Dans une étude pilote portant sur 8 MC sévère réfractaires aux corticoïdes, A Stallmach et col. (Hambourg) ont montré que 750 mg cyclophosphamide par IV tous les mois, pourrait permettre une rémission complète.
L’interféron ? est une cytokine qui accélère la réponse immunitaire de type Th1 et réduit la prolifération des cellules Th2. P Rutggerts et col. (Louvain) ont testé un anti-interféron ? monoclonal humanisé, l’HuZAF, dans une étude de phase I/II, en double aveugle contre placebo. Les résultats préliminaires montrent que l’HuZAF est parfaitement toléré, que les doses fortes (4 mg/kg) permettent un plus grand nombre de réponse clinique (86 %) et de rémission (71 %) mais on est toutefois surpris par le grand nombre de réponse au placebo (60 %).
En ce qui concerne les nouvelles approches thérapeutiques de la RCH, il faut mentionner le développement du Bowman Birk Protease Inhibitor Concentrate (BBIC), inhibiteur de protéase issu de la graine de soja, qui inhibe l’activité de la trypsine, de la chymotrypsine, de l’élastase, du cathepsin G et de la mast-cell chymase. GR Lichtenstein et col. (Philadelphie) montrent, dans une étude randomisée, prospective, en double aveugle, que le BBIC, par voie orale, au cours de la RCH active permet une réponse clinique ( 64 % vs 33 %), une rémission clinique (45 % vs 8 %).
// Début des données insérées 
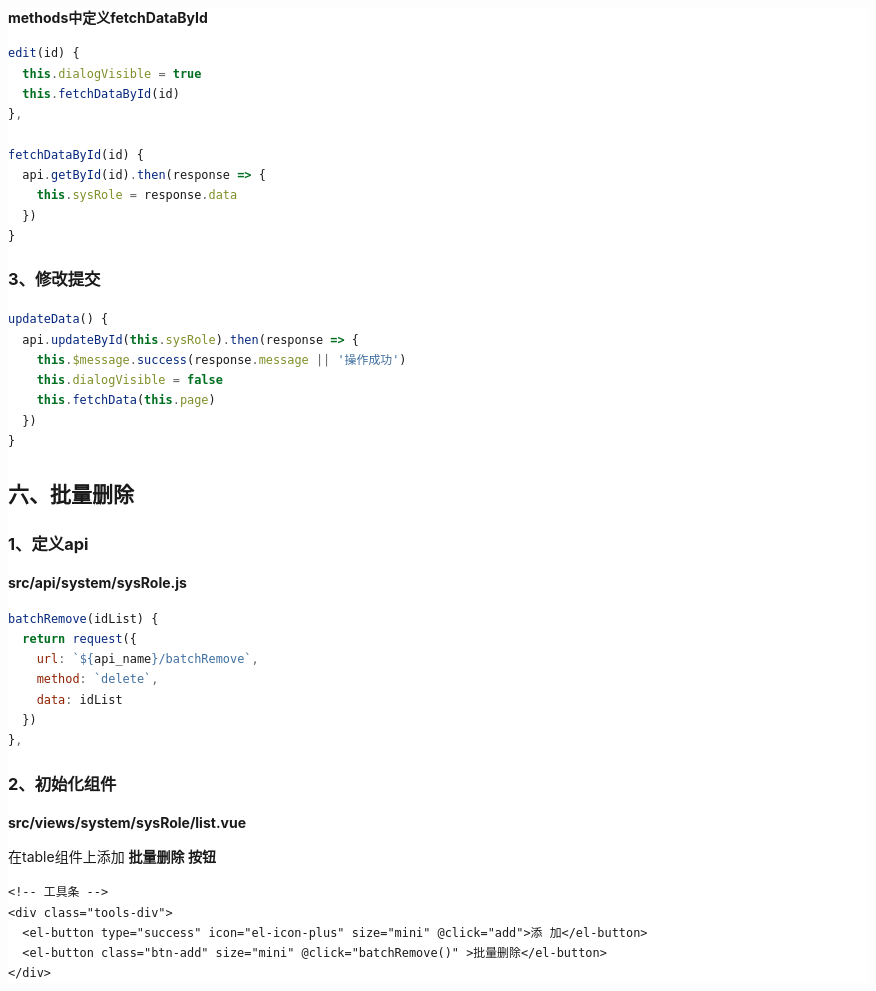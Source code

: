 **methods中定义fetchDataById**

```js
edit(id) {
  this.dialogVisible = true
  this.fetchDataById(id)
},

fetchDataById(id) {
  api.getById(id).then(response => {
    this.sysRole = response.data
  })
}
```

### 3、修改提交

```js
updateData() {
  api.updateById(this.sysRole).then(response => {
    this.$message.success(response.message || '操作成功')
    this.dialogVisible = false
    this.fetchData(this.page)
  })
}
```



## 六、批量删除

### 1、定义api

 **src/api/system/sysRole.js**

```js
batchRemove(idList) {
  return request({
    url: `${api_name}/batchRemove`,
    method: `delete`,
    data: idList
  })
},
```

### 2、初始化组件

**src/views/system/sysRole/list.vue**

在table组件上添加 **批量删除 按钮**

```vue
<!-- 工具条 -->
<div class="tools-div">
  <el-button type="success" icon="el-icon-plus" size="mini" @click="add">添 加</el-button>
  <el-button class="btn-add" size="mini" @click="batchRemove()" >批量删除</el-button>
</div>
```
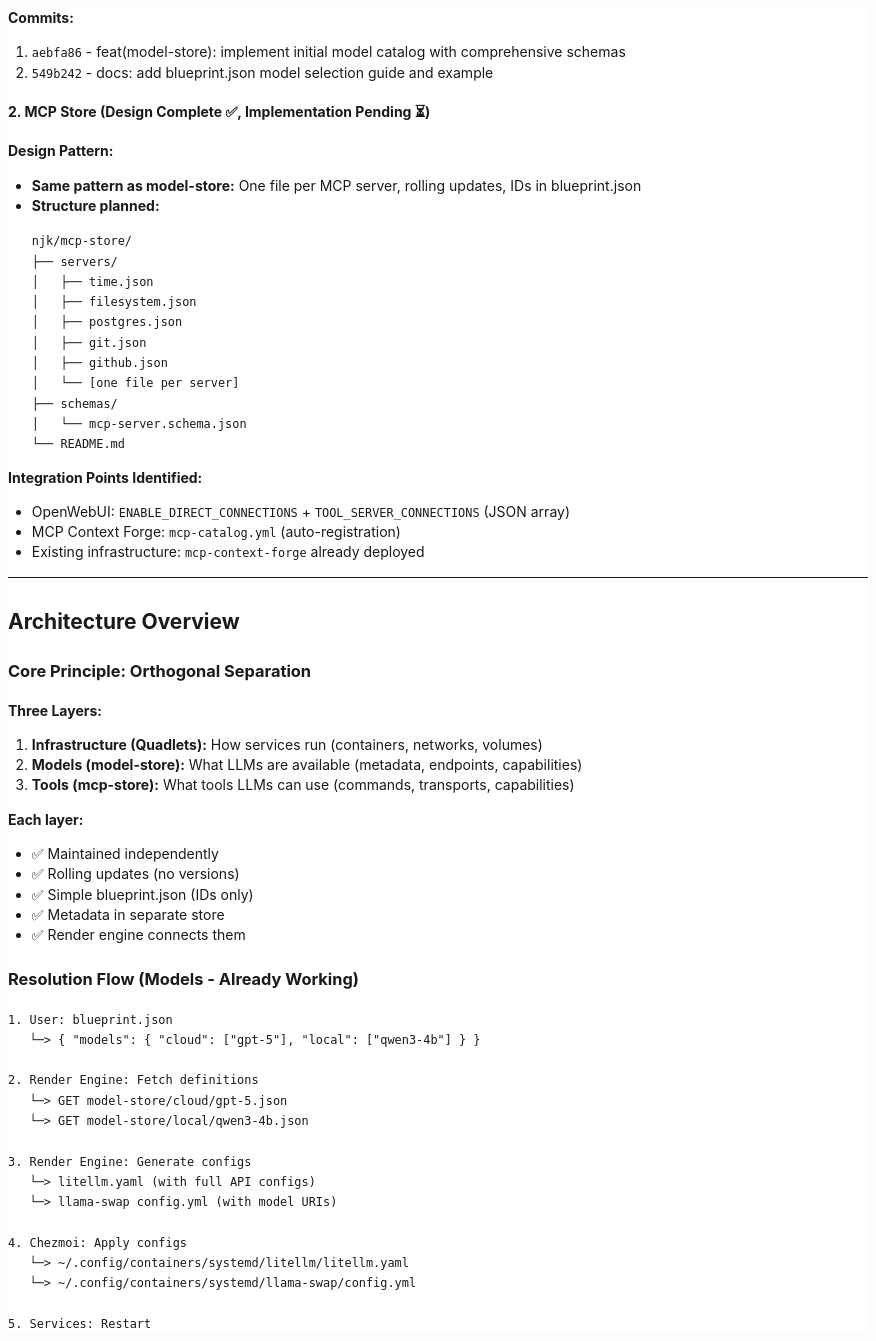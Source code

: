**Commits:**
1. `aebfa86` - feat(model-store): implement initial model catalog with comprehensive schemas
2. `549b242` - docs: add blueprint.json model selection guide and example

#### 2. MCP Store (Design Complete ✅, Implementation Pending ⏳)

**Design Pattern:**
- **Same pattern as model-store:** One file per MCP server, rolling updates, IDs in blueprint.json
- **Structure planned:**
  ```
  njk/mcp-store/
  ├── servers/
  │   ├── time.json
  │   ├── filesystem.json
  │   ├── postgres.json
  │   ├── git.json
  │   ├── github.json
  │   └── [one file per server]
  ├── schemas/
  │   └── mcp-server.schema.json
  └── README.md
  ```

**Integration Points Identified:**
- OpenWebUI: `ENABLE_DIRECT_CONNECTIONS` + `TOOL_SERVER_CONNECTIONS` (JSON array)
- MCP Context Forge: `mcp-catalog.yml` (auto-registration)
- Existing infrastructure: `mcp-context-forge` already deployed

---

## Architecture Overview

### Core Principle: Orthogonal Separation

**Three Layers:**
1. **Infrastructure (Quadlets):** How services run (containers, networks, volumes)
2. **Models (model-store):** What LLMs are available (metadata, endpoints, capabilities)
3. **Tools (mcp-store):** What tools LLMs can use (commands, transports, capabilities)

**Each layer:**
- ✅ Maintained independently
- ✅ Rolling updates (no versions)
- ✅ Simple blueprint.json (IDs only)
- ✅ Metadata in separate store
- ✅ Render engine connects them

### Resolution Flow (Models - Already Working)

```
1. User: blueprint.json
   └─> { "models": { "cloud": ["gpt-5"], "local": ["qwen3-4b"] } }

2. Render Engine: Fetch definitions
   └─> GET model-store/cloud/gpt-5.json
   └─> GET model-store/local/qwen3-4b.json

3. Render Engine: Generate configs
   └─> litellm.yaml (with full API configs)
   └─> llama-swap config.yml (with model URIs)

4. Chezmoi: Apply configs
   └─> ~/.config/containers/systemd/litellm/litellm.yaml
   └─> ~/.config/containers/systemd/llama-swap/config.yml

5. Services: Restart
```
R Lofberg et col. (Stockholm) ont rapporté une étude pilote montrant que, dans les formes recto-sigmoïdiennes de RCH ou de MC résistantes aux salicylés, corticoïdes et immunosuppresseurs, l’utilisation par voie rectale d’inhibiteur de NF-kappaB permet une amélioration des signes cliniques, endoscopiques et histologiques chez 71 % des patients.
Contrairement à J Cosnes et col. (Paris), qui dans une étude rétrospective sur 638 RCH montrent que l’appendicectomie secondaire semble dénuée d’effet sur l’évolution de la maladie, DE Rajaraman et col. (Brisbane) dans une étude prospective montrent que, dans des RCH recto-sigmoïdiennes associées à une constipation et réfractaires à tous les traitements, l’appendicectomie permet une rémission complète chez la majorité des patients. La présence de lésions actives appendiculaires contenant une forte population lymphocytaire activée entretiendraient les lésions coliques
Le Tacrolimus (FK 506), macrolide ayant une activité immunosuppresseur (en inhibant la production des interleukines 2,3, 4 ainsi que de l’interféron gamma) d’une activité 100 fois supérieure à la ciclosporine, a été utilisé par DC Baumgart et col. (Berlin) à la dose de 0,1 mg/kg afin d’obtenir un taux sérique de 4 à 6 ng/ml dans les MICI réfractaires avec un bon résultat réclamant d’être confirmé par un essai contrôlé.
E Musch et col. (Hambourg) ont montré que l’interféron béta-1a, par voie sous-cutanée, à la dose de 3 MUI 3 fois par semaine pendant 4 semaines, pourrait être efficace dans les RCH réfractaires aux corticoïdes.